What this task involves →
Search the records for the word "repository" and report each line that has it.

Records from a collection
------

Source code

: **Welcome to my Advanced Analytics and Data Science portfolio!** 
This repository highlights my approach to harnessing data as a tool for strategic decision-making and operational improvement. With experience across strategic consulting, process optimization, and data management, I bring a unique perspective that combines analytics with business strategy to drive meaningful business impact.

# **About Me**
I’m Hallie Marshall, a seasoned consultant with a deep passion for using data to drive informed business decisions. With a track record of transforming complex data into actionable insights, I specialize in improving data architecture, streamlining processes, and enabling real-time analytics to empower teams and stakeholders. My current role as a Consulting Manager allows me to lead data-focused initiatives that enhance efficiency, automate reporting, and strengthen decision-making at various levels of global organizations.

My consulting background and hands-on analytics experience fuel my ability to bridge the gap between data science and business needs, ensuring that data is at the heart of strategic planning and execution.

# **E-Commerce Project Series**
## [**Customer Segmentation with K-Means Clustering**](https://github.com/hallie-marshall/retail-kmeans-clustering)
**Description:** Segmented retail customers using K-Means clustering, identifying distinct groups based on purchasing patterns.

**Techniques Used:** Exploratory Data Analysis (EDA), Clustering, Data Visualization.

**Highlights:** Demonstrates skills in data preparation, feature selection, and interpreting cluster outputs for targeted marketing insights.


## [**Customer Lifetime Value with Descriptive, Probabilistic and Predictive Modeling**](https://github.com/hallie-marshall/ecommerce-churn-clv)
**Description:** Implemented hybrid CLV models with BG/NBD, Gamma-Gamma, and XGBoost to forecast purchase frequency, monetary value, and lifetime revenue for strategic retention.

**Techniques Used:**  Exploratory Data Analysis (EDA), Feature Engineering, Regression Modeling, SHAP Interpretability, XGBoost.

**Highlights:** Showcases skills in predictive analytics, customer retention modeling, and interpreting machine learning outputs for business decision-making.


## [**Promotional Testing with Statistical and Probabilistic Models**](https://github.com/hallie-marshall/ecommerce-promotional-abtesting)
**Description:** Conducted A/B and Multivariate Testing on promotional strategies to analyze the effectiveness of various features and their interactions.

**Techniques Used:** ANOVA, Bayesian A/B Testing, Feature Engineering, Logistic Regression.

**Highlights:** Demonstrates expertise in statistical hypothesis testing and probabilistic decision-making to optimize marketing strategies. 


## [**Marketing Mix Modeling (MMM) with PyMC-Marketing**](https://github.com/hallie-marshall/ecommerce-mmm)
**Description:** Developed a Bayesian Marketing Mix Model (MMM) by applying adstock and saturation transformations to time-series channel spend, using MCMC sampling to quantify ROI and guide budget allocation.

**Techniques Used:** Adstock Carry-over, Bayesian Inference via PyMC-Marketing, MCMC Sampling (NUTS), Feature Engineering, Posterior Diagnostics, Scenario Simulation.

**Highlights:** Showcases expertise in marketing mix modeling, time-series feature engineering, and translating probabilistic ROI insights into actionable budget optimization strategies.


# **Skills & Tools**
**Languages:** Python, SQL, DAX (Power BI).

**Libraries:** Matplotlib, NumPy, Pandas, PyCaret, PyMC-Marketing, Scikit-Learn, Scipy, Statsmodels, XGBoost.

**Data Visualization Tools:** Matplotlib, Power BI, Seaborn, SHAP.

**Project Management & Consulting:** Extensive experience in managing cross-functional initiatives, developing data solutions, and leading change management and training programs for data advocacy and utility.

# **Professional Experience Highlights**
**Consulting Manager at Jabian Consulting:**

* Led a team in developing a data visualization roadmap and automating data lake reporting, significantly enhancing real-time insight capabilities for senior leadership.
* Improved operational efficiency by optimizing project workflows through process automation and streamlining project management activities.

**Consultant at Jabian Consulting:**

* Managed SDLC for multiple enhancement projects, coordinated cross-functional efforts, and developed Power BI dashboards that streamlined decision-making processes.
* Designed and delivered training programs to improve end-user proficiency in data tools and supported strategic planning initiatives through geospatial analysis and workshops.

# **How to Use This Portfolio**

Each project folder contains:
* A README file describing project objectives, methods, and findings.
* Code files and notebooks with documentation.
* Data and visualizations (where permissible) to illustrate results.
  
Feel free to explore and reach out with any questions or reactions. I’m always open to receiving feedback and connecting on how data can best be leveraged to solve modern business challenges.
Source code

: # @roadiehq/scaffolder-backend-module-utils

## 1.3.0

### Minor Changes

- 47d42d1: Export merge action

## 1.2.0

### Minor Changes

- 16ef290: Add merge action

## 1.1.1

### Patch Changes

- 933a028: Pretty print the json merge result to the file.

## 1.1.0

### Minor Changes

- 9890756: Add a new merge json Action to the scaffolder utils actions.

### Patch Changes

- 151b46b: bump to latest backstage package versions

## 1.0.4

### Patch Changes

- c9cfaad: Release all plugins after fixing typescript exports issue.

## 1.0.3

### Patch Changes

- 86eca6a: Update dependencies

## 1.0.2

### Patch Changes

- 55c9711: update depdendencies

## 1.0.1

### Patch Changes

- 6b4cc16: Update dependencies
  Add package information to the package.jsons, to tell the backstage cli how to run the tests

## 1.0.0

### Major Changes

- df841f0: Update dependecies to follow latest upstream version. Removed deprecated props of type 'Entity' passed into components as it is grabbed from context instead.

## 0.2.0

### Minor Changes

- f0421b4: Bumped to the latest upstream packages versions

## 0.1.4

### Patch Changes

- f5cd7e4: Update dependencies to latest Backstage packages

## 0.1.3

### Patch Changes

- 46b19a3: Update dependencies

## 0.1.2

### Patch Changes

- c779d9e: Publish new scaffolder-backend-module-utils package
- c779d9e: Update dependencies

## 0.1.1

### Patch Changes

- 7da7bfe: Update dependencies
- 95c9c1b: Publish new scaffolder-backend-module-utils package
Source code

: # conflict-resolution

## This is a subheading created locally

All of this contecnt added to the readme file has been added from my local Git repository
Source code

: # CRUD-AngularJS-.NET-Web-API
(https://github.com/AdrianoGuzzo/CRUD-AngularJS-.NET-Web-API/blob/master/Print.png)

------

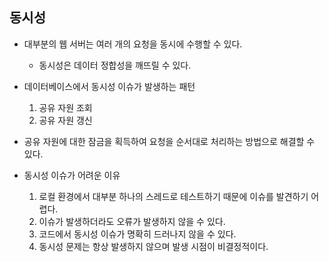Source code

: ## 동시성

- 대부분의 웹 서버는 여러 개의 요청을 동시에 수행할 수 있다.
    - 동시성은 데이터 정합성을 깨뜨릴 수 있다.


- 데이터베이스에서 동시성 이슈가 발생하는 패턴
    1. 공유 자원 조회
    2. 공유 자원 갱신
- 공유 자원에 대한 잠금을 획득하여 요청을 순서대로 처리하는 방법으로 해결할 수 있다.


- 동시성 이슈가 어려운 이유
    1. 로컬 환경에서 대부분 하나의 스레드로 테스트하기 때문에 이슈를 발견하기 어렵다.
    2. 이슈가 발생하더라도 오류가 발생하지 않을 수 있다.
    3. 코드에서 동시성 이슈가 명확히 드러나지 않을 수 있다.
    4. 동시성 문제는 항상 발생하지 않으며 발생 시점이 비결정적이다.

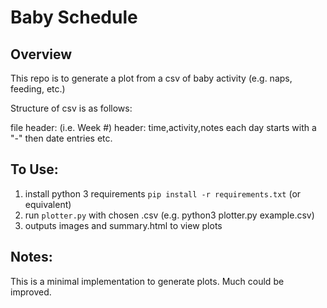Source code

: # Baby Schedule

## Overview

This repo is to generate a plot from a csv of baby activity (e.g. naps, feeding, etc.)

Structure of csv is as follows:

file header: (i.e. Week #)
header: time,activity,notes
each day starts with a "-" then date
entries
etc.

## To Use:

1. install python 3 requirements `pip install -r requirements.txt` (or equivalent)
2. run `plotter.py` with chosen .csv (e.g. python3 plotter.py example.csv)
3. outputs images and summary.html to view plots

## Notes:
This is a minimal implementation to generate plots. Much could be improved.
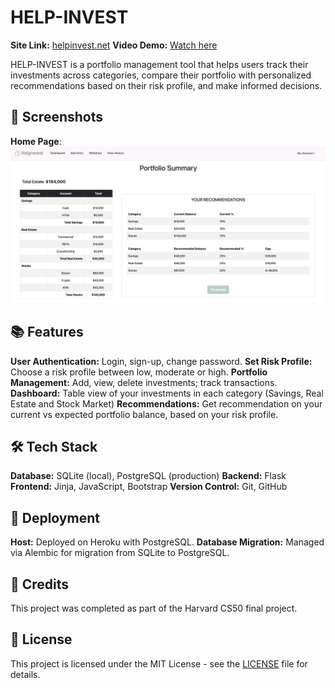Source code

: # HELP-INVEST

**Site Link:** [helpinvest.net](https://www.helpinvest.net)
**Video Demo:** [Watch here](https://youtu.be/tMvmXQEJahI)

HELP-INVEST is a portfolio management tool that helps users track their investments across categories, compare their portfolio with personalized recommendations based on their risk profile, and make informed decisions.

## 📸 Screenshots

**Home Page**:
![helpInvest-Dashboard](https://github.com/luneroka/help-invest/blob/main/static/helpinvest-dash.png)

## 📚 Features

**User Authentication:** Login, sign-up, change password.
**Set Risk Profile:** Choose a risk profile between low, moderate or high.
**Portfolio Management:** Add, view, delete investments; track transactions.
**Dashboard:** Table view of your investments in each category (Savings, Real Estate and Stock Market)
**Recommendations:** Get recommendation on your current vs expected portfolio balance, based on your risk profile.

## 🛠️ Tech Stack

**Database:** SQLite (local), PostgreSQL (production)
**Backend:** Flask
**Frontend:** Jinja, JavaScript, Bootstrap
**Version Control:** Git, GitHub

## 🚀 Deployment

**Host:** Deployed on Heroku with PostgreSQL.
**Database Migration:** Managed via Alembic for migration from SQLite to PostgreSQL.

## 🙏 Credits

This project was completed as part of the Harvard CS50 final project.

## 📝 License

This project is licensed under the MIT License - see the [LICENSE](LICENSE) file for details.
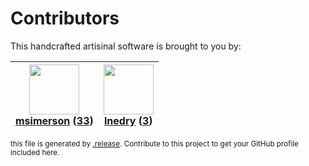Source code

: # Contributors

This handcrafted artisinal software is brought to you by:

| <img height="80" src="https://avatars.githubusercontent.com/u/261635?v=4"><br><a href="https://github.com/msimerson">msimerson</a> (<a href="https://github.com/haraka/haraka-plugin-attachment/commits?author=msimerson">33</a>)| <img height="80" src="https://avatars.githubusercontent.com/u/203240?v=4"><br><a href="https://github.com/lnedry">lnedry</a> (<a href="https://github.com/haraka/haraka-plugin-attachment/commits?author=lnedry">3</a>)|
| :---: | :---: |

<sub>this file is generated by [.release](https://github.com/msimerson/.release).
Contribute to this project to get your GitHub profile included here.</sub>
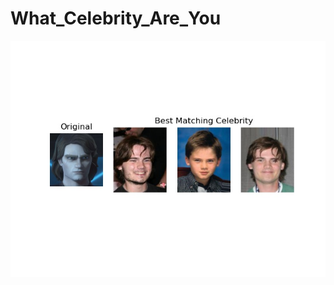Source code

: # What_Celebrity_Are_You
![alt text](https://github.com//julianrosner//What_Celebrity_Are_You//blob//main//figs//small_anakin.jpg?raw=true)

------

Answer for the task →
This repository highlights my approach to harnessing data as a tool for strategic decision-making and operational improvement. With experience across strategic consulting, process optimization, and data management, I bring a unique perspective that combines analytics with business strategy to drive meaningful business impact.
All of this contecnt added to the readme file has been added from my local Git repository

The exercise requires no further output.